Bentuknya : Auto sugesti (sugesti pada diri sendiri) & Hetro Sugesti (berasal dari orang lain).
3. Indentifikasi: kecendrungan atau keinginan dalam diri seseorang untuk menjadi sama dengan pihak lain, misalnya mengikuti tokoh idola/
a. Identifikasi Kelas : seorang gadis desa meniru kehidupan gadis-gadis kota kelas atas.
b. Identifikasi Defensif : Identifikasi karena ketakutan. Misalnya, seorang pemuda mengaku bagian dari kelompok agar tidak diintimidasi sehingga dia yang tidak suka merokok lalu ikutan merokok
c. Identifikasi perkembangan : identifikasi sebagai hasil hubungan baik yang dibangun dengan pihak lain dimana pihak yang mengidentifikasi pada mulanya sangat bergantung pada pihak yang diindedifikasi. Misalnya, seorang pemuda keluar dari suatu tempat usaha, lalu membuka usaha sendiri dengan meniru segala yang ada pada tempat mantan bosnya.

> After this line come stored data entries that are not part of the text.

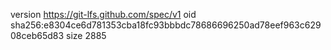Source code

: version https://git-lfs.github.com/spec/v1
oid sha256:e8304ce6d781353cba18fc93bbbdc78686696250ad78eef963c62908ceb65d83
size 2885
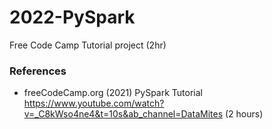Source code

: # 2022-PySpark
Free Code Camp Tutorial project (2hr)


### References

  - freeCodeCamp.org (2021) PySpark Tutorial https://www.youtube.com/watch?v=_C8kWso4ne4&t=10s&ab_channel=DataMites (2 hours)
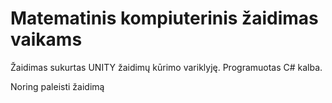# Matematinis kompiuterinis žaidimas vaikams
Žaidimas sukurtas UNITY žaidimų kūrimo variklyję. Programuotas C# kalba.


Noring paleisti žaidimą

d. Identifikasi Etnik : identifikasi diri terhadap suatu etnis tertentu. Misalnya Seorang Flores dengan darah murni Manggarai tapi lahir dan dibesarkan di tanah Sunda mengidentifikasi dirinya sebagai orang Sunda.

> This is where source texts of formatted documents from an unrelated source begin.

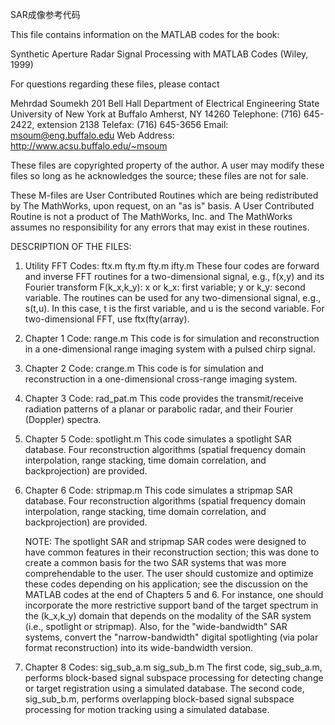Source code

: SAR成像参考代码

This file contains information on the MATLAB codes for the book:

   Synthetic Aperture Radar Signal Processing with MATLAB Codes
   (Wiley, 1999)

For questions regarding these files, please contact

   Mehrdad Soumekh
   201 Bell Hall
   Department of Electrical Engineering
   State University of New York at Buffalo
   Amherst, NY 14260
   Telephone:     (716) 645-2422, extension 2138
   Telefax:       (716) 645-3656
   Email:         msoum@eng.buffalo.edu
   Web Address:   http://www.acsu.buffalo.edu/~msoum

These files are copyrighted property of the author. A user may modify these
files so long as he acknowledges the source; these files are not for sale.

These M-files are User Contributed Routines which are being redistributed
by The MathWorks, upon request, on an "as is" basis.  A User Contributed
Routine is not a product of The MathWorks, Inc. and The MathWorks assumes
no responsibility for any errors that may exist in these routines.


DESCRIPTION OF THE FILES:

1. Utility FFT Codes: ftx.m fty.m fty.m ifty.m
   These four codes are forward and inverse FFT routines for a two-dimensional
   signal, e.g., f(x,y) and its Fourier transform F(k_x,k_y):
     x or k_x: first variable;
     y or k_y: second variable.
   The routines can be used for any two-dimensional signal, e.g., s(t,u).
   In this case, t is the first variable, and u is the second variable.
   For two-dimensional FFT, use ftx(fty(array).

2. Chapter 1 Code: range.m
   This code is for simulation and reconstruction in a one-dimensional range
   imaging system with a pulsed chirp signal.

3. Chapter 2 Code: crange.m
   This code is for simulation and reconstruction in a one-dimensional
   cross-range imaging system.

4. Chapter 3 Code: rad_pat.m
   This code provides the transmit/receive radiation patterns of a planar
   or parabolic radar, and their Fourier (Doppler) spectra.

5. Chapter 5 Code: spotlight.m
   This code simulates a spotlight SAR database. Four reconstruction
   algorithms (spatial frequency domain interpolation, range stacking, time
   domain correlation, and backprojection) are provided.

6. Chapter 6 Code: stripmap.m
   This code simulates a stripmap SAR database. Four reconstruction
   algorithms (spatial frequency domain interpolation, range stacking, time
   domain correlation, and backprojection) are provided.

   NOTE: The spotlight SAR and stripmap SAR codes were designed to have
         common features in their reconstruction section; this was done
         to create a common basis for the two SAR systems that was more
         comprehendable to the user. The user should customize and
         optimize these codes depending on his application; see the discussion
         on the MATLAB codes at the end of Chapters 5 and 6. For instance,
         one should incorporate the more restrictive support band of the
         target spectrum in the (k_x,k_y) domain that depends on the
         modality of the SAR system (i.e., spotlight or stripmap). Also,
         for the "wide-bandwidth" SAR systems, convert the "narrow-bandwidth"
         digital spotlighting (via polar format reconstruction) into its
         wide-bandwidth version. 

7. Chapter 8 Codes: sig_sub_a.m sig_sub_b.m
   The first code, sig_sub_a.m, performs block-based signal subspace processing
   for detecting change or target registration using a simulated database.
   The second code, sig_sub_b.m, performs overlapping block-based signal
   subspace processing for motion tracking using a simulated database.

4. Simpati : perasaan tertarik yang timbul dalam diri seseorang dan membuatnya seolah-olah berada dalam keadaan orang lain. (Merasakan perasaan orang lain).
Herbert Spenser (1870) membedakan simpati atas dua bentuk :
a. Perpectively Presentative Sympathy : tanggapan spontan atau releks.
Misalnya, merasa iba melihat pengemis depan pintu mall. Atau bergerak cepat untuk menolong seorang teman yang tiba-tiba tergelincir hendak jatuh, atau merasa tegang melihat adegan film actor protagonist dikejar-kejar penjahat dan nyaris tertangkap.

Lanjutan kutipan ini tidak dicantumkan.